- [Available records]
# # #

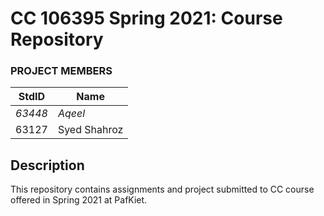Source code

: # CC 106395 Spring 2021: Course Repository


### PROJECT MEMBERS
StdID | Name
------------ | -------------
*63448* | *Aqeel* <!--this is the group leader in bold-->
63127 | Syed Shahroz 
<!-- Replace name and student ids with acutally group member names and ids-->

## Description ##
This repository contains assignments and project submitted to CC course offered in Spring 2021 at PafKiet.
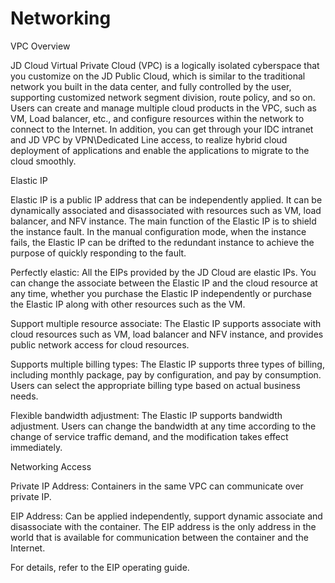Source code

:
# Networking

VPC Overview

JD Cloud Virtual Private Cloud (VPC) is a logically isolated cyberspace that you customize on the JD Public Cloud, which is similar to the traditional network you built in the data center, and fully controlled by the user, supporting customized network segment division, route policy, and so on. Users can create and manage multiple cloud products in the VPC, such as VM, Load balancer, etc., and configure resources within the network to connect to the Internet. In addition, you can get through your IDC intranet and JD VPC by VPN\Dedicated Line access, to realize hybrid cloud deployment of applications and enable the applications to migrate to the cloud smoothly.



Elastic IP

Elastic IP is a public IP address that can be independently applied. It can be dynamically associated and disassociated with resources such as VM, load balancer, and NFV instance. The main function of the Elastic IP is to shield the instance fault. In the manual configuration mode, when the instance fails, the Elastic IP can be drifted to the redundant instance to achieve the purpose of quickly responding to the fault.

Perfectly elastic: All the EIPs provided by the JD Cloud are elastic IPs. You can change the associate between the Elastic IP and the cloud resource at any time, whether you purchase the Elastic IP independently or purchase the Elastic IP along with other resources such as the VM.

Support multiple resource associate: The Elastic IP supports associate with cloud resources such as VM, load balancer and NFV instance, and provides public network access for cloud resources.

Supports multiple billing types: The Elastic IP supports three types of billing, including monthly package, pay by configuration, and pay by consumption. Users can select the appropriate billing type based on actual business needs.

Flexible bandwidth adjustment: The Elastic IP supports bandwidth adjustment. Users can change the bandwidth at any time according to the change of service traffic demand, and the modification takes effect immediately.



Networking Access

Private IP Address: Containers in the same VPC can communicate over private IP.

EIP Address: Can be applied independently, support dynamic associate and disassociate with the container. The EIP address is the only address in the world that is available for communication between the container and the Internet.

For details, refer to the EIP operating guide.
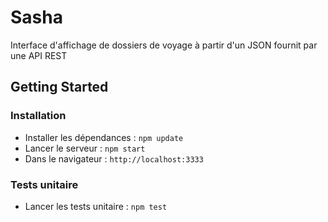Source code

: # Sasha
Interface d'affichage de dossiers de voyage à partir d'un JSON fournit par une API REST

## Getting Started
### Installation

* Installer les dépendances : `npm update`
* Lancer le serveur : `npm start`
* Dans le navigateur : `http://localhost:3333`

### Tests unitaire

* Lancer les tests unitaire : `npm test`
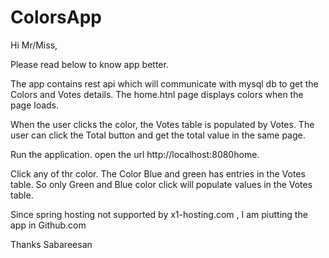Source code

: # ColorsApp

Hi Mr/Miss,


Please read below to know app better.

The app contains rest api which will communicate with mysql db to get the Colors and Votes details.
The home.htnl page displays colors when the page loads.

When the user clicks the color, the Votes table is populated by Votes.
The user can click the Total button and get the total value in the same page.

Run the application. open the url http://localhost:8080home.

Click any of thr color. The Color Blue and green has entries in the Votes table. So only Green and Blue color click will populate values in the Votes table.

Since spring hosting not supported by x1-hosting.com , I am piutting the app in Github.com

Thanks
Sabareesan
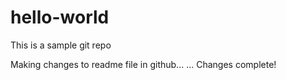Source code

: # hello-world
This is a sample git repo

Making changes to readme file in github...
...
Changes complete!
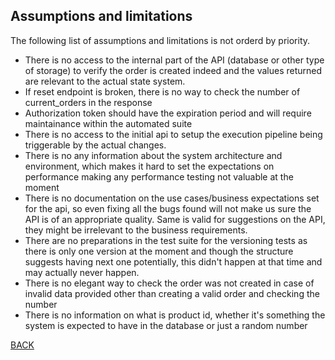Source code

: ## Assumptions and limitations

The following list of assumptions and limitations is not orderd
by priority.

- There is no access to the internal part of the API (database or 
other type of storage) to verify the order is created indeed and 
the values returned are relevant to the actual state system.
- If reset endpoint is broken, there is no way to check the number
of current_orders in the response
- Authorization token should have the expiration period and will require
maintainance within the automated suite
- There is no access to the initial api to setup the execution
pipeline being triggerable by the actual changes. 
- There is no any information about the system architecture and 
environment, which makes it hard to set the expectations on performance
making any performance testing not valuable at the moment
- There is no documentation on the use cases/business expectations
set for the api, so even fixing all the bugs found will not make
us sure the API is of an appropriate quality. Same is valid for suggestions
on the API, they might be irrelevant to the business requirements.
- There are no preparations in the test suite for the versioning tests as there 
is only one version at the moment and though the structure suggests having
next one potentially, this didn't happen at that time and may actually never
happen.
- There is no elegant way to check the order was not created in case of invalid 
data provided other than creating a valid order and checking the number
- There is no information on what is product id, whether it's something the 
system is expected to have in the database or just a random number

[BACK](../README.md)
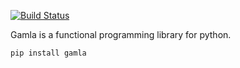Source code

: [![Build Status](https://travis-ci.com/uriva/gamla.svg?branch=master)](https://travis-ci.com/uriva/gamla)

Gamla is a functional programming library for python.

`pip install gamla`
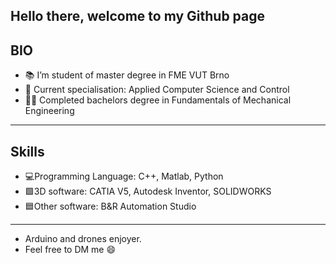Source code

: Hello there, welcome to my Github page
----------------------------------------------------------------------------
BIO
----------------------------------------------------------------------------
- 📚 I’m student of master degree in FME VUT Brno
- 🌱 Current specialisation: Applied Computer Science and Control
- 🧑‍🎓 Completed bachelors degree in Fundamentals of Mechanical Engineering
----------------------------------------------------------------------------
Skills
----------------------------------------------------------------------------
- 💻Programming Language: C++, Matlab, Python
- 🟩3D software:  CATIA V5, Autodesk Inventor, SOLIDWORKS
- 🟦Other software: B&R Automation Studio
----------------------------------------------------------------------------
- Arduino and drones enjoyer.
- Feel free to DM me 😄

# # #

- [What the exercise asks] Given the listing above, repeat exactly the lines starting at the one with "Networking Access" and ending at the one with "- There is no any", inclusive, excluding pictures.

- [Result of the exercise]
Networking Access

Private IP Address: Containers in the same VPC can communicate over private IP.

EIP Address: Can be applied independently, support dynamic associate and disassociate with the container. The EIP address is the only address in the world that is available for communication between the container and the Internet.

For details, refer to the EIP operating guide.
Source code

: # Sasha
Interface d'affichage de dossiers de voyage à partir d'un JSON fournit par une API REST

## Getting Started
### Installation

* Installer les dépendances : `npm update`
* Lancer le serveur : `npm start`
* Dans le navigateur : `http://localhost:3333`

### Tests unitaire

* Lancer les tests unitaire : `npm test`
Source code

: # ColorsApp

Hi Mr/Miss,


Please read below to know app better.

The app contains rest api which will communicate with mysql db to get the Colors and Votes details.
The home.htnl page displays colors when the page loads.

When the user clicks the color, the Votes table is populated by Votes.
The user can click the Total button and get the total value in the same page.

Run the application. open the url http://localhost:8080home.

Click any of thr color. The Color Blue and green has entries in the Votes table. So only Green and Blue color click will populate values in the Votes table.

Since spring hosting not supported by x1-hosting.com , I am piutting the app in Github.com

Thanks
Sabareesan
Source code

: # hello-world
This is a sample git repo

Making changes to readme file in github...
...
Changes complete!
Source code

: ## Assumptions and limitations

The following list of assumptions and limitations is not orderd
by priority.

- There is no access to the internal part of the API (database or 
other type of storage) to verify the order is created indeed and 
the values returned are relevant to the actual state system.
- If reset endpoint is broken, there is no way to check the number
of current_orders in the response
- Authorization token should have the expiration period and will require
maintainance within the automated suite
- There is no access to the initial api to setup the execution
pipeline being triggerable by the actual changes. 
- There is no any information about the system architecture and 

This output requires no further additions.